At just 31, Mr Martin is believed to be the youngest president in the association’s 108-year history, and has been involved with the Caroline Bay Carnival since he was 13, working on rides and games and serving on the committee, including two terms as vice-president.
The Port Blakely forestry supervisor takes over from Warren Barker, who served as president for the past two years, and had previously held the role for a 16-year stretch.
Mr Barker said he was happy to stand down knowing the association was in good hands.
“I think they’ve got a good, positive committee, and I wish them well for the future. They’ve certainly got my support, and if I can help them in any way, I will.”
Mr Martin said he had thought about standing in the past, but sometimes life just got in the way.
“I think the timing is right now. I could have maybe done it a while ago, but I think I’m better off for waiting. I’ve had a bit more life experience, and business experience.
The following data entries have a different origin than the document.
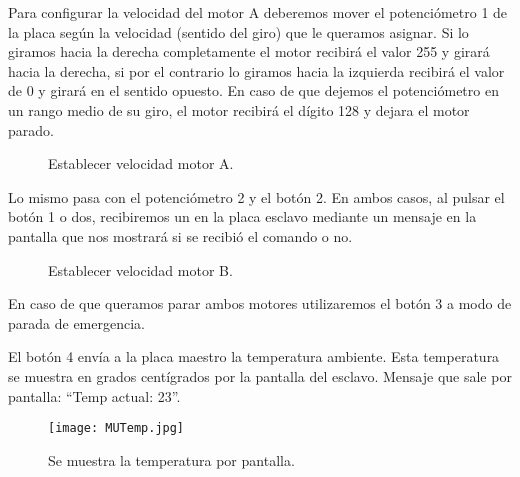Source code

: \begin{description}
\item Para configurar la velocidad del motor A deberemos mover el potenciómetro 1 de la placa según la velocidad (sentido del giro) que le queramos asignar. Si lo giramos hacia la derecha completamente el motor recibirá el valor 255 y girará hacia la derecha, si por el contrario lo giramos hacia la izquierda recibirá el valor de 0 y girará en el sentido opuesto. En caso de que dejemos el potenciómetro en un rango medio de su giro, el motor recibirá el dígito 128 y dejara el motor parado.
\clearpage

\begin{figure}[!h]
 \centering
 \caption{Establecer velocidad motor A.}
 \label{MU1}
\end{figure}



\item Lo mismo pasa con el potenciómetro 2 y el botón 2. En ambos casos, al pulsar el botón 1 o dos, recibiremos un  en la placa esclavo mediante un mensaje en la pantalla que nos mostrará si se recibió el comando o no.

\begin{figure}[!h]
 \centering
 \caption{Establecer velocidad motor B.}
 \label{MU2}
\end{figure}

\item En caso de que queramos parar ambos motores utilizaremos el botón 3 a modo de parada de emergencia. 
\clearpage
\item El botón 4 envía a la placa maestro la temperatura ambiente. Esta temperatura se muestra en grados centígrados por la pantalla del esclavo. Mensaje que sale por pantalla: ``Temp actual: 23''.

\begin{figure}[!h]
	\centering
	\texttt{[image: MUTemp.jpg]}
	\caption{Se muestra la temperatura por pantalla.}
\end{figure}



\end{description}
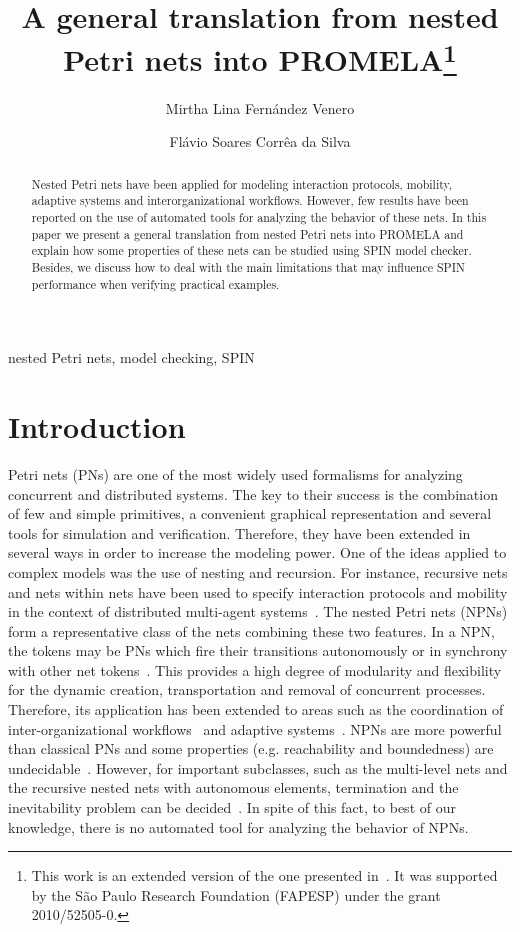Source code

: \documentclass{llncs}
\title{A general translation from nested Petri nets into PROMELA\thanks{This work is an extended version of the one presented in~\cite{venero2013a}. It was supported by the S\~ao Paulo Research Foundation (FAPESP) under the grant 2010/52505-0.}}
\author{{Mirtha Lina Fern\'andez Venero} \and {Fl\'avio Soares Corr\^ea da Silva} }
\institute{Department of Computer Science, University of S\~ao Paulo, Brazil, 05508-090 \email{\{mirtha, fcs\}@ime.usp.br} }
\newenvironment{keywords}{
       \list{}{\advance\topsep by0.35cm\relax\small
       \leftmargin=1cm
       \labelwidth=0.35cm
       \listparindent=0.35cm
       \itemindent\listparindent
       \rightmargin\leftmargin}\item[\hskip\labelsep
                                     \bfseries Keywords:]}
     {\endlist}
\begin{document}
\maketitle
\thispagestyle{empty}
\pagestyle{plain}

\newcommand{\mfont}{\fontsize{7.5pt}{7.5pt}\selectfont}
\newcommand{\nfont}{\normalsize}



\begin{abstract}
Nested Petri nets have been applied for modeling interaction protocols, mobility, adaptive systems and interorganizational workflows. However, few results have been reported on the use of automated tools for analyzing  the behavior of these nets. In this paper we present a general translation from nested Petri nets into PROMELA and explain how some properties of these nets can be studied using SPIN model checker. Besides, we discuss how to deal with the main limitations that may influence SPIN performance when verifying practical examples.
\end{abstract}


\begin{keywords}
nested Petri nets, model checking, SPIN
\end{keywords}

\section{Introduction}
\label{sec:int}

Petri nets (PNs) are one of the most widely used formalisms for analyzing concurrent and distributed systems. The key to their success is the combination of few and simple primitives, a convenient graphical representation and several tools for simulation and verification. Therefore, they have been extended in several ways in order to increase the modeling power. One of the ideas applied to complex models was the use of nesting and recursion. For instance, recursive nets and nets within nets have been used to specify interaction protocols and mobility in the context of distributed multi-agent systems~\cite{Seghrouchni96recursive,Mazouzi:2002,mobil2003,Kissoum:2008}. The nested Petri nets (NPNs) form a representative class of the nets combining these two features. In a NPN, the tokens may be PNs which fire their transitions autonomously or in synchrony with other net tokens~\cite{Lomazova01:fi}. This provides a high degree of modularity and flexibility for the dynamic creation, transportation and removal of concurrent processes. Therefore, its application has been extended to areas such as the coordination of inter-organizational workflows~\cite{iowf-npn} and adaptive systems~\cite{Lomazova08}. NPNs are more powerful than classical PNs and some properties (e.g. reachability and boundedness) are undecidable~\cite{Lomazova00}. However, for important subclasses, such as the multi-level nets and the recursive nested nets with autonomous elements, termination and the inevitability problem can be decided~\cite{Lomazova01:fi}. In spite of this fact, to best of our knowledge, there is no automated tool for analyzing the behavior of NPNs.
\end{document}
“And with Warren [Barker] stepping down, it’s a good time to step in and take things to another level.”
How to do that has been on Mr Martin’s mind for a while now, and a recent family holiday to the United States served equally as a research trip, visiting theme parks to see what ideas he could bring back to Timaru.
“They had a lot of the same, but there were some differences, different rules, prize structures, and a lot of things were just brighter – colours, sound, lights.”
“We do some stuff pretty good, and we’ve got to keep doing that, but we have some areas that we need to improve. Some of it is obvious, some of it we’ve got to do a bit of homework.
“And we need to grow .. we put in heaps of effort between the AGM [in May] and the carnival, and now we need to knuckle down after the carnival and do some long-term planning.
“Overall, it does work. We’re always going to have another carnival, but we want to grow, and be bigger and better. You’ve got to be a wee bit ambitious.”
Mr Martin said the association often copped criticism, and he believed the committee needed to pay attention to that, and take what it could from it.
A priority for the committee this year would be looking at how to attract new volunteers, and given the time of the year the carnival operated, that was always a challenge.
“We need to involve the community a bit more .. it is a tricky time of the year, but it’s a community event.”
Mr Martin is elected for a one-year term, but is hoping he will be in the role for longer than that.